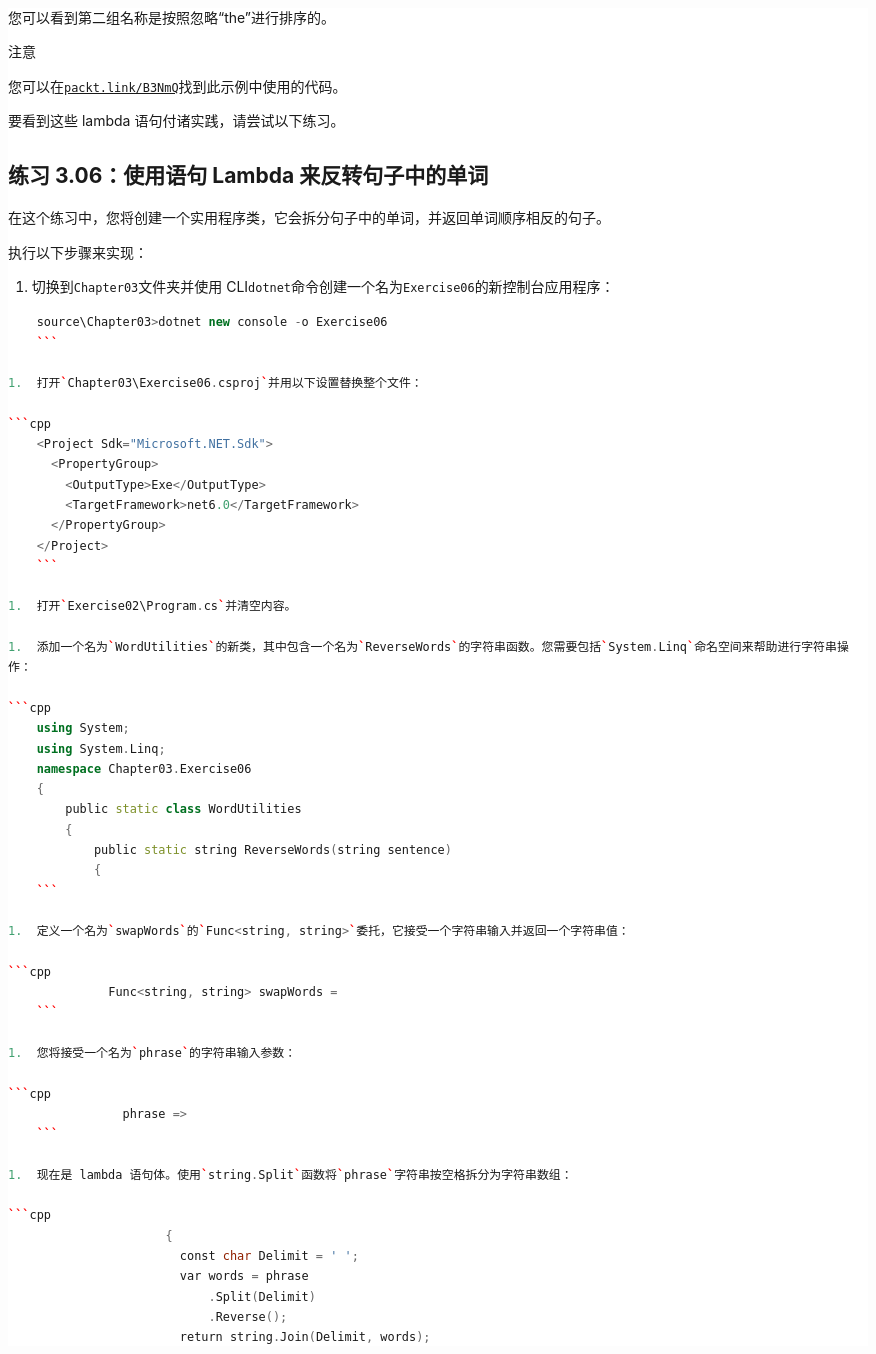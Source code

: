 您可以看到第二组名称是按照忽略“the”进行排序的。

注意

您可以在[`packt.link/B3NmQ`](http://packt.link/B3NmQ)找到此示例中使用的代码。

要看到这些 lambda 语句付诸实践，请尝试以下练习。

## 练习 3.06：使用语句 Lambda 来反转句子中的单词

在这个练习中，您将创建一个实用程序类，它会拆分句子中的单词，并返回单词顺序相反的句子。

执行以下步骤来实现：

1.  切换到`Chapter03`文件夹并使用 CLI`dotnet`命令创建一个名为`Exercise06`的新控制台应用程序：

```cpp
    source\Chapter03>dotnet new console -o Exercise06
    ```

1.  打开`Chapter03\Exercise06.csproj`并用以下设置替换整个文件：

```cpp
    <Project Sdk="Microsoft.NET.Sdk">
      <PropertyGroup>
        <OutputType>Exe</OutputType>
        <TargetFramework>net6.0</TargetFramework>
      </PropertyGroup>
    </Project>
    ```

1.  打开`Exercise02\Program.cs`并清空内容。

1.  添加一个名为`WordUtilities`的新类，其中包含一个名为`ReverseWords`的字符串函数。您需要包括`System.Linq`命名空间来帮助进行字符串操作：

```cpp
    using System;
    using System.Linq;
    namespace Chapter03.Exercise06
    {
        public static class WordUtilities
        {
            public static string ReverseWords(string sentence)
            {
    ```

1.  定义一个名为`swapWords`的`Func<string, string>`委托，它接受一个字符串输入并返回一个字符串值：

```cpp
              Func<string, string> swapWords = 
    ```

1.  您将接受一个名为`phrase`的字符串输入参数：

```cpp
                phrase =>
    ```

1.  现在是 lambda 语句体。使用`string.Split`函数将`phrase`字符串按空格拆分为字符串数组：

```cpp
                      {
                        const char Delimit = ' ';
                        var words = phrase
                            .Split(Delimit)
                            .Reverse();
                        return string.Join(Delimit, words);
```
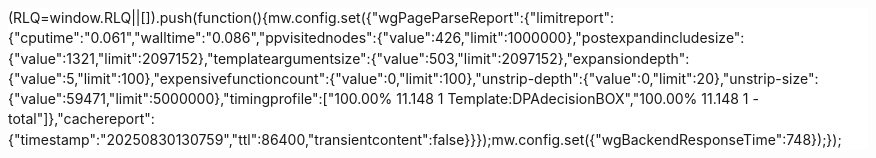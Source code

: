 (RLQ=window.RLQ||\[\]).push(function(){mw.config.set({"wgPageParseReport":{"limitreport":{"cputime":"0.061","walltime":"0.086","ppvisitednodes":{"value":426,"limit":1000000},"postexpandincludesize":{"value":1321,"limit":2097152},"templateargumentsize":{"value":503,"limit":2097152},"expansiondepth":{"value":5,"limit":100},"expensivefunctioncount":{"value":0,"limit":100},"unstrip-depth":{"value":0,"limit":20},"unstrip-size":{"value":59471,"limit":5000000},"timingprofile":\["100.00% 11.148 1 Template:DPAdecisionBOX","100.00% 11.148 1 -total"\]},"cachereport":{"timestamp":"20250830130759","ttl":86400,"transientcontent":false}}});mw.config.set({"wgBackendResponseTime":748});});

> _DIRECTIONS_:
Word-for-word output of every record is needed, with images omitted.

> _ANSWER TO THE EXERCISE_:
Source code

: 您可以看到第二组名称是按照忽略“the”进行排序的。

注意

您可以在[`packt.link/B3NmQ`](http://packt.link/B3NmQ)找到此示例中使用的代码。

要看到这些 lambda 语句付诸实践，请尝试以下练习。

## 练习 3.06：使用语句 Lambda 来反转句子中的单词

在这个练习中，您将创建一个实用程序类，它会拆分句子中的单词，并返回单词顺序相反的句子。

执行以下步骤来实现：

1.  切换到`Chapter03`文件夹并使用 CLI`dotnet`命令创建一个名为`Exercise06`的新控制台应用程序：

```cpp
    source\Chapter03>dotnet new console -o Exercise06
    ```

1.  打开`Chapter03\Exercise06.csproj`并用以下设置替换整个文件：

```cpp
    <Project Sdk="Microsoft.NET.Sdk">
      <PropertyGroup>
        <OutputType>Exe</OutputType>
        <TargetFramework>net6.0</TargetFramework>
      </PropertyGroup>
    </Project>
    ```

1.  打开`Exercise02\Program.cs`并清空内容。

1.  添加一个名为`WordUtilities`的新类，其中包含一个名为`ReverseWords`的字符串函数。您需要包括`System.Linq`命名空间来帮助进行字符串操作：

```cpp
    using System;
    using System.Linq;
    namespace Chapter03.Exercise06
    {
        public static class WordUtilities
        {
            public static string ReverseWords(string sentence)
            {
    ```

1.  定义一个名为`swapWords`的`Func<string, string>`委托，它接受一个字符串输入并返回一个字符串值：

```cpp
              Func<string, string> swapWords = 
    ```

1.  您将接受一个名为`phrase`的字符串输入参数：

```cpp
                phrase =>
    ```

1.  现在是 lambda 语句体。使用`string.Split`函数将`phrase`字符串按空格拆分为字符串数组：

```cpp
                      {
                        const char Delimit = ' ';
                        var words = phrase
                            .Split(Delimit)
                            .Reverse();
                        return string.Join(Delimit, words);
```
Source code

: (RLQ=window.RLQ||\[\]).push(function(){mw.config.set({"wgPageParseReport":{"limitreport":{"cputime":"0.061","walltime":"0.086","ppvisitednodes":{"value":426,"limit":1000000},"postexpandincludesize":{"value":1321,"limit":2097152},"templateargumentsize":{"value":503,"limit":2097152},"expansiondepth":{"value":5,"limit":100},"expensivefunctioncount":{"value":0,"limit":100},"unstrip-depth":{"value":0,"limit":20},"unstrip-size":{"value":59471,"limit":5000000},"timingprofile":\["100.00% 11.148 1 Template:DPAdecisionBOX","100.00% 11.148 1 -total"\]},"cachereport":{"timestamp":"20250830130759","ttl":86400,"transientcontent":false}}});mw.config.set({"wgBackendResponseTime":748});});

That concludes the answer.